As 70 semanas de Daniel.

I - Introdução ao Estudo da Profecia.

  As profecias possuem uma ou todas das seguintes características:

    a) chamar o povo de Deus ao arrependimento;

    b) alertar para juízos divinos;

    c) trazer esperança e consolo ao povo;

    d) apontar para a atividade messiânica cumprida em Jesus;

  A atividade profética tem, portanto, como principal função convocar o povo de Deus para cumprir a vontade divina, servindo como orientadora da moralidade e justiça divina para o homem.

  A palavra hebraica para profeta é “nabi”, cuja raiz aponta para uma origem assíria ou árabe e que significa proferir, anunciar uma mensagem. Nabi é, portanto, a pessoa que tem a missão de anunciar uma mensagem divina no contexto das Escrituras Sagradas. Do mesmo modo na Septuaginta e nos escritos do N.T. a palavra grega “prophetes” indica aquele que expõe em fala sobre certo assunto.[1]

  O mecanismo de recebimento da profecia pelo profeta é feito de forma diferente daquele da concepção pagã, onde o profeta encontrava-se numa posição absolutamente passiva. Nas profecias bíblicas, o profeta está numa condição onde podemos ver nos seus escritos as marcas do seu conhecimento cultural e literário, além da contextualização geográfica, histórica, política e social do mesmo, demonstrando um processo ativo.

  Vários eram os propósitos das profecias. Jeremias por exemplo trazia ao povo de Israel a visão do juízo divino referente à queda de Judá diante do Império Babilônico; Jonas demonstra a preocupação de Deus para com os gentios; Isaías é uma obra profética praticamente messiânica; Daniel é considerado apocalíptico, abordando temas como a manifestação do homem do pecado (o Anticristo), a Grande Tribulação, a parusia ou segunda volta de Jesus Cristo e o Juízo Final. Dentro desses temas proféticos de Daniel, daremos destaque à compreensão das 70 semanas de Daniel.

II - O livro de Daniel.

  O livro de Daniel apresenta fatos históricos que vão desde o primeiro exílio babilônico da nação de Israel em 605 a.C., passando pela queda do Império Babilônico em 539 a.C. diante do novo Império Medo-Persa, estendendo-se até o terceiro ano de Ciro (536 a.C.). O livro foi escrito entre os anos 536 a.C. e 530 a.C. (ano provável da morte do profeta).[2]
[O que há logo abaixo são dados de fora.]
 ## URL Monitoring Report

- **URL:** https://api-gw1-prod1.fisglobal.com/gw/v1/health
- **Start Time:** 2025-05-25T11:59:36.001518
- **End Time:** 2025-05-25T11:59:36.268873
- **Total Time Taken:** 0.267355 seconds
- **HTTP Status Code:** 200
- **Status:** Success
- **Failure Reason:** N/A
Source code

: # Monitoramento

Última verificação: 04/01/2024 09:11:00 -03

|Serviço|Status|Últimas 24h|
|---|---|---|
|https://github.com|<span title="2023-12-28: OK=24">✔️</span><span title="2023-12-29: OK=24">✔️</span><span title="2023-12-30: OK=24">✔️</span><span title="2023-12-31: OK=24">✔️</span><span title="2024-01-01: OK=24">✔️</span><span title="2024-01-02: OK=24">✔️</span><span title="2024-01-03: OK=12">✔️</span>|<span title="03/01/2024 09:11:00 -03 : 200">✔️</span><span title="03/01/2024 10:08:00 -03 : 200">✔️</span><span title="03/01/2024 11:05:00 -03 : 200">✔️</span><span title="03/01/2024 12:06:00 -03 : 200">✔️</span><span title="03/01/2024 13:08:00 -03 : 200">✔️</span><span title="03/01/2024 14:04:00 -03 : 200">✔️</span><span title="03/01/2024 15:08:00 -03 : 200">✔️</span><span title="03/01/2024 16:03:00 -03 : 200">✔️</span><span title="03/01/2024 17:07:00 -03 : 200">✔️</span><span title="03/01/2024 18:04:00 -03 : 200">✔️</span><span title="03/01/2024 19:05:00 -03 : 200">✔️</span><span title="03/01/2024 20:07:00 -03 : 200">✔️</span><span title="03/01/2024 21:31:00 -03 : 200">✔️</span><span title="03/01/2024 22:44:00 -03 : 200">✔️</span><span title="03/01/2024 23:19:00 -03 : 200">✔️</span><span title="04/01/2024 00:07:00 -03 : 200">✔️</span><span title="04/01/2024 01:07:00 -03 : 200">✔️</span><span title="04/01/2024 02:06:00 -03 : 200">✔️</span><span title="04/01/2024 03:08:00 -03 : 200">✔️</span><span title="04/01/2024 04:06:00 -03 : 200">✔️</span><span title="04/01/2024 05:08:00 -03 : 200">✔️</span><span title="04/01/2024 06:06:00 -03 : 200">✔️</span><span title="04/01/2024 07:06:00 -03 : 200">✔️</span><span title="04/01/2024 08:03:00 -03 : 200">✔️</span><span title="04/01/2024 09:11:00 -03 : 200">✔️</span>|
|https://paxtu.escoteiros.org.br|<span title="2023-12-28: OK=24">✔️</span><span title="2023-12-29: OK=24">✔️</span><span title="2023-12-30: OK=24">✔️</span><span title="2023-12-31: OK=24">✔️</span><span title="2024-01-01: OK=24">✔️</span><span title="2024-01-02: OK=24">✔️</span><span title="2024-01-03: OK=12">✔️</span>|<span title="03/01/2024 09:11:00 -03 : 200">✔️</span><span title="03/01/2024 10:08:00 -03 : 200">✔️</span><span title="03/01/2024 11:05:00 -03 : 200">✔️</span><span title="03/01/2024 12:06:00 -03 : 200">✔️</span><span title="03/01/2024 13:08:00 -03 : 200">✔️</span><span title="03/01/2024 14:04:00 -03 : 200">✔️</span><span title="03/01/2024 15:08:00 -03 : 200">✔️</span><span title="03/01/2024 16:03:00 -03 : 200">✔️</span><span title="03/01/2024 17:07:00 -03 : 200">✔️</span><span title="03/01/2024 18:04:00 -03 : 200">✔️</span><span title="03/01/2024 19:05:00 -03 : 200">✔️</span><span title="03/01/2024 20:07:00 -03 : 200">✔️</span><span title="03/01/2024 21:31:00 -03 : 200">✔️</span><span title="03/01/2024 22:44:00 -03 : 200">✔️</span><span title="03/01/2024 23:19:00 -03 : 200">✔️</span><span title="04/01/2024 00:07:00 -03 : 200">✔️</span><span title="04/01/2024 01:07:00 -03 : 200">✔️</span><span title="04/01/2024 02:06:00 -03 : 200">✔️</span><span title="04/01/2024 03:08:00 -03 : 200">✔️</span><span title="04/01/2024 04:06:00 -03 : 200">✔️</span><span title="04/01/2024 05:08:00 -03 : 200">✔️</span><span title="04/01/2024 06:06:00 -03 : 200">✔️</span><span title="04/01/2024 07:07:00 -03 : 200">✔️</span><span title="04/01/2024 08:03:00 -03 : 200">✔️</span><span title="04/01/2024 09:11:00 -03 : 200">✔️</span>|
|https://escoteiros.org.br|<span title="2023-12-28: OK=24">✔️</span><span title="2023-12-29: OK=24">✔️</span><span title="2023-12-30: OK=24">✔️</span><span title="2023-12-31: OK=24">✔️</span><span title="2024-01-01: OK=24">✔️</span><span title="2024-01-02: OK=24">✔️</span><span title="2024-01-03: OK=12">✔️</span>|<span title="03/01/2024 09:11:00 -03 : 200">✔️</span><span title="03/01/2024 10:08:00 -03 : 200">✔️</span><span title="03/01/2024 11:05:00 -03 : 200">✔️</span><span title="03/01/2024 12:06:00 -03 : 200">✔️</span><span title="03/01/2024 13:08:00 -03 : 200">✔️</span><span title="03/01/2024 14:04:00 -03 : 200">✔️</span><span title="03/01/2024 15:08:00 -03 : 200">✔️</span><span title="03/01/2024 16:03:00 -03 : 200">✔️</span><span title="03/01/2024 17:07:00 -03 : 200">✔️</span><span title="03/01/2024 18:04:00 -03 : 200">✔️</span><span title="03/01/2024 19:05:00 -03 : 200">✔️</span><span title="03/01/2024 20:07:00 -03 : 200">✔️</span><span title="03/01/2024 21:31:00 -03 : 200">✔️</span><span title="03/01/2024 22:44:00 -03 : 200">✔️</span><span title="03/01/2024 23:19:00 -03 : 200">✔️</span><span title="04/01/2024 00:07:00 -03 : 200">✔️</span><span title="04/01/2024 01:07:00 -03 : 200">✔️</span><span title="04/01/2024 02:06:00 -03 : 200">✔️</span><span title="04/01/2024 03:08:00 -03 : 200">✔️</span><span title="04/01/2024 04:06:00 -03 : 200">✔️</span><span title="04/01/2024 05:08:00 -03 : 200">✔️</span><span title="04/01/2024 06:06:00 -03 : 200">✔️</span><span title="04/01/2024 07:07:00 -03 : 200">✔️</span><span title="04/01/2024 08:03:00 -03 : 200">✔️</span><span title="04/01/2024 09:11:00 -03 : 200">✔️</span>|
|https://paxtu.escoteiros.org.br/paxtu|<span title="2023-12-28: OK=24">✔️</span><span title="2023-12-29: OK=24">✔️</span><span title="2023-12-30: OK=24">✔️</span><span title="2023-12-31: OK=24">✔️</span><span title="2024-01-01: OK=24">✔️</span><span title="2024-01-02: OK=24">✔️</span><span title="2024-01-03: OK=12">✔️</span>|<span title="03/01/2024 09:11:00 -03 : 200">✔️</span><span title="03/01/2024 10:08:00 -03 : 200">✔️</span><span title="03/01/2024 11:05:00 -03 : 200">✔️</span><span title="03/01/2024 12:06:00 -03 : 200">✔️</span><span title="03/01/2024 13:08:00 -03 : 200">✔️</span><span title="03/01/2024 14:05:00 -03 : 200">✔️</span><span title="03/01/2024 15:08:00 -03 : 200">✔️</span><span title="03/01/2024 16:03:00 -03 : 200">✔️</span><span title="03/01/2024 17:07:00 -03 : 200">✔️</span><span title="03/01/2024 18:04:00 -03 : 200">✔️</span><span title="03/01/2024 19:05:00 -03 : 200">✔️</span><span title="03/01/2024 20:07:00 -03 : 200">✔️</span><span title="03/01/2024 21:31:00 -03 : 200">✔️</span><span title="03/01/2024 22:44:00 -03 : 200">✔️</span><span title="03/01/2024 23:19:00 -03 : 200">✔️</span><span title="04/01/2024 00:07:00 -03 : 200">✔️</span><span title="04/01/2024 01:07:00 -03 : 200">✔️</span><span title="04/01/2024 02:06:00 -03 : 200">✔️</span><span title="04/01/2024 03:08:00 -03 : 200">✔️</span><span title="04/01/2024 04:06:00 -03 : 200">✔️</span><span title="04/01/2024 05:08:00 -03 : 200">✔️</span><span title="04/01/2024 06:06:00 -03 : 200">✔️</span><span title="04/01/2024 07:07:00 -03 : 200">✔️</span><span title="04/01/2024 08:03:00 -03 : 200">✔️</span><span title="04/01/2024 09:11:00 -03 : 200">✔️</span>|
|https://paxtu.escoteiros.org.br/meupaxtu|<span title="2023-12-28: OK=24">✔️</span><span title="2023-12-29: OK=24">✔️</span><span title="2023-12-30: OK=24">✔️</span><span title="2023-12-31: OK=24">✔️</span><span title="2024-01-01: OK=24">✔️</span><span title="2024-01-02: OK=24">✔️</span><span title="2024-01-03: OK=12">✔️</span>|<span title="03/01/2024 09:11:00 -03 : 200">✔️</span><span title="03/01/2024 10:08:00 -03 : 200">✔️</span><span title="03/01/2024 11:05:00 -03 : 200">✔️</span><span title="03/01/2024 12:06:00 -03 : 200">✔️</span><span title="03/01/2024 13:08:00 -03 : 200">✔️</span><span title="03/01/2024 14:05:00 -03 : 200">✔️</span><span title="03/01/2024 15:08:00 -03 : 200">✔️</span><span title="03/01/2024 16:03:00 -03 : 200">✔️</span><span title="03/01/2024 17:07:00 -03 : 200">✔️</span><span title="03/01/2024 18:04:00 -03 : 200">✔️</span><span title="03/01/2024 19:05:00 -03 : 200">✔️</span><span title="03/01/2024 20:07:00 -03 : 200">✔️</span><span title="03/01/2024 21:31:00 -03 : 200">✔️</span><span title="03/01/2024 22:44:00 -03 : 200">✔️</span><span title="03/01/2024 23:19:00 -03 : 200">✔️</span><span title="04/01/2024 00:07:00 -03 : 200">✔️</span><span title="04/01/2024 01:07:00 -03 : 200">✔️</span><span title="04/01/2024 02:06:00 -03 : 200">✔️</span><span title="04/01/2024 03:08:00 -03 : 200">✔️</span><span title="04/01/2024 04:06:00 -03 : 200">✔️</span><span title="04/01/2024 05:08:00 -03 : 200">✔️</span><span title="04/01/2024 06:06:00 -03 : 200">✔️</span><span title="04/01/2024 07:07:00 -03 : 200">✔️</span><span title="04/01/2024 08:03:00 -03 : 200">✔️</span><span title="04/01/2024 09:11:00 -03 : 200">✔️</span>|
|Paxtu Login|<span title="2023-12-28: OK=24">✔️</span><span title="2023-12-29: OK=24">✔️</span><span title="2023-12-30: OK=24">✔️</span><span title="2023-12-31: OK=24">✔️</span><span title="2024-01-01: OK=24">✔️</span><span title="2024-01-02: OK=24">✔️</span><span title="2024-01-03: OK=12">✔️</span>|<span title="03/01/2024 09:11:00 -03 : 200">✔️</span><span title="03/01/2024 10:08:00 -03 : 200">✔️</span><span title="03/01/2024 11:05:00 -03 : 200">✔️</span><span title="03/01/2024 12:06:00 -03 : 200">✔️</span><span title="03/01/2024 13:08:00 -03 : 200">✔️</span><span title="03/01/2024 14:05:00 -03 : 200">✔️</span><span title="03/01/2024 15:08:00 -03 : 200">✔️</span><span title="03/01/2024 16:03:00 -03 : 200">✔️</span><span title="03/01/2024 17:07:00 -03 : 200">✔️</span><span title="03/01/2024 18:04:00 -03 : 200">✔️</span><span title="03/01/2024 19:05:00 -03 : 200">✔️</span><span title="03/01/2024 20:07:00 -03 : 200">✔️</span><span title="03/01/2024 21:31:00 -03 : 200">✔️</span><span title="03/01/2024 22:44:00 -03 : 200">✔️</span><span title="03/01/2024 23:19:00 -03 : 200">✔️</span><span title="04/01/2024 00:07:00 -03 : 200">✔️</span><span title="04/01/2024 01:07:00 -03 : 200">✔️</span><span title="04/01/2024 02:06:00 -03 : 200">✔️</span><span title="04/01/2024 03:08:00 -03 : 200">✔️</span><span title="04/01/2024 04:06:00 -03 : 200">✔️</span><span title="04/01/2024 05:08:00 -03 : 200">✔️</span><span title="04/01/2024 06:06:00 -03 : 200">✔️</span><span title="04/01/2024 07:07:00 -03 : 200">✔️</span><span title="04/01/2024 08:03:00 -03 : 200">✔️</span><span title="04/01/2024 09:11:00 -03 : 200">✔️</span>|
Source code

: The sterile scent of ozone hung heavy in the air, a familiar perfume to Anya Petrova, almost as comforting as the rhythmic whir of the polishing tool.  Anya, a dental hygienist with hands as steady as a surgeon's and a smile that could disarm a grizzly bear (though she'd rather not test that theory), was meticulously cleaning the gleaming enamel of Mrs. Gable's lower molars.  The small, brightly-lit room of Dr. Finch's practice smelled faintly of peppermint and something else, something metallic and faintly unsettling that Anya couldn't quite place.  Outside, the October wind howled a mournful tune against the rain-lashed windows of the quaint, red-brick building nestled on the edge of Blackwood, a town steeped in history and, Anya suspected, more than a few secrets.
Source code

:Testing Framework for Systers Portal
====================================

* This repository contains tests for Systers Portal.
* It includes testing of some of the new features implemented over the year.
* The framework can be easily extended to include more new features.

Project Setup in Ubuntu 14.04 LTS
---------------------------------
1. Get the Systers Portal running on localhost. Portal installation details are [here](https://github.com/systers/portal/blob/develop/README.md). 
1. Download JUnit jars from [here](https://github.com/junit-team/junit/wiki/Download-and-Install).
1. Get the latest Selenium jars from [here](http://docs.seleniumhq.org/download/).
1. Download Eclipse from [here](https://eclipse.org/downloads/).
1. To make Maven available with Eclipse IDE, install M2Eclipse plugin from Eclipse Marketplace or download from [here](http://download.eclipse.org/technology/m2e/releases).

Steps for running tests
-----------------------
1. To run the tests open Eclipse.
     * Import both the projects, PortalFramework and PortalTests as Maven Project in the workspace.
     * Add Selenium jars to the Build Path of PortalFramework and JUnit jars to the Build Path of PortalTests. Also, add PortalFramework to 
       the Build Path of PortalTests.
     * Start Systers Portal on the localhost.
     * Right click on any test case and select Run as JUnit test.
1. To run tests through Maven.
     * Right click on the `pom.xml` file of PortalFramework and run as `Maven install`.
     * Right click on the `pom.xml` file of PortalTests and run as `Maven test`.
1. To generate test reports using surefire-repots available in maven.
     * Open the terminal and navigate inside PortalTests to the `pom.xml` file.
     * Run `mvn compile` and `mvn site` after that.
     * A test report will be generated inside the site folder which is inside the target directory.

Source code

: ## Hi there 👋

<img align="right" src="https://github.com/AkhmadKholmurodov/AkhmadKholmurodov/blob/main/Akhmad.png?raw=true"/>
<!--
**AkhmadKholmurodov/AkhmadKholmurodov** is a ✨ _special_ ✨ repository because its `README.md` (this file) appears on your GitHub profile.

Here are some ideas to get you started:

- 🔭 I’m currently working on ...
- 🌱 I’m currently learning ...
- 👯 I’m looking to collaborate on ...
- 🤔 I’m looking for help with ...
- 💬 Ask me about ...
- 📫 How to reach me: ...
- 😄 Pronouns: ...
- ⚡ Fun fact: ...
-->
  No ano de 605 a.C. quando o Faraó Neco foi derrotado por Nabucodonosor na batalha de Carquemis, passando o reino de Judá do controle assírio-egípcio para o babilônico, Daniel, ainda um adolescente, fora deportado no primeiro exílio babilônico, do qual muito o profeta Jeremias já havia atentado. A partir daí Daniel começa seu ministério profético.[3]

III - Jeremias e os 70 anos de Exílio.

  Para entendermos as 70 semanas de Daniel temos que primeiramente dar uma olhada na profecia de Jeremias sobre os 70 anos de exílio dos judeus. Uma conexão é estabelecida por Daniel no início do capítulo 9:2 - “No primeiro ano do seu reinado, eu, Daniel, entendi pelos livros que o número dos anos, de que falara o SENHOR ao profeta Jeremias, em que haviam de cumprir-se as desolações de Jerusalém, era de setenta anos”. Os 70 anos de exílio profetizados por Jeremias não são por acaso, possuem um propósito da parte de Deus em relação a sua Lei ditada a Moisés. Deus havia dado o seguinte mandamento que se encontra em Ex 23:10-11 “Também seis anos semearás tua terra, e recolherás os seus frutos; Mas ao sétimo a dispensarás e deixarás descansar, para que possam comer os pobres do teu povo, e da sobra comam os animais do campo. Assim farás com a tua vinha e com o teu olival”. Nesse mandamento Deus ordena que a terra ficasse um ano sem ser cultivada a cada período de 7 anos, portanto seriam 6 anos de cultivo e 1 ano de descanso. Esse padrão “6 x 1” já é conhecido, pois é o mesmo adotado para o descanso semanal (6 dias trabalharás, mas no sétimo dia descansarás – Ex 23:12). Com esse padrão o sétimo ano passou a ser conhecido como o ano sabático e o tempo total de sete anos como semanas de ano.

  Entretanto, esse mandamento não fora seguido pelos israelitas e em Levítico 26:33-35, Deus já anuncia o que haveria de acontecer a nação de Israel: “E espalhar-vos-ei entre as nações, e desembainharei a espada atrás de vós; e a vossa terra será assolada, e as vossas cidades serão desertas. Então a terra folgará nos seus sábados, todos os dias da sua assolação, e vós estareis na terra dos vossos inimigos; então a terra descansará, e folgará nos seus sábados. Todos os dias da assolação descansará, porque não descansou nos vossos sábados, quando habitáveis nela”. Uma confirmação desse juízo divino podemos ver em 2 Cr 36:21 “Para que se cumprisse a palavra do SENHOR, pela boca de Jeremias, até que a terra se agradasse dos seus sábados; todos os dias da assolação repousou, até que os setenta anos se cumpriram”. Esse é um ponto chave para entendermos o que são as 70 semanas de Daniel.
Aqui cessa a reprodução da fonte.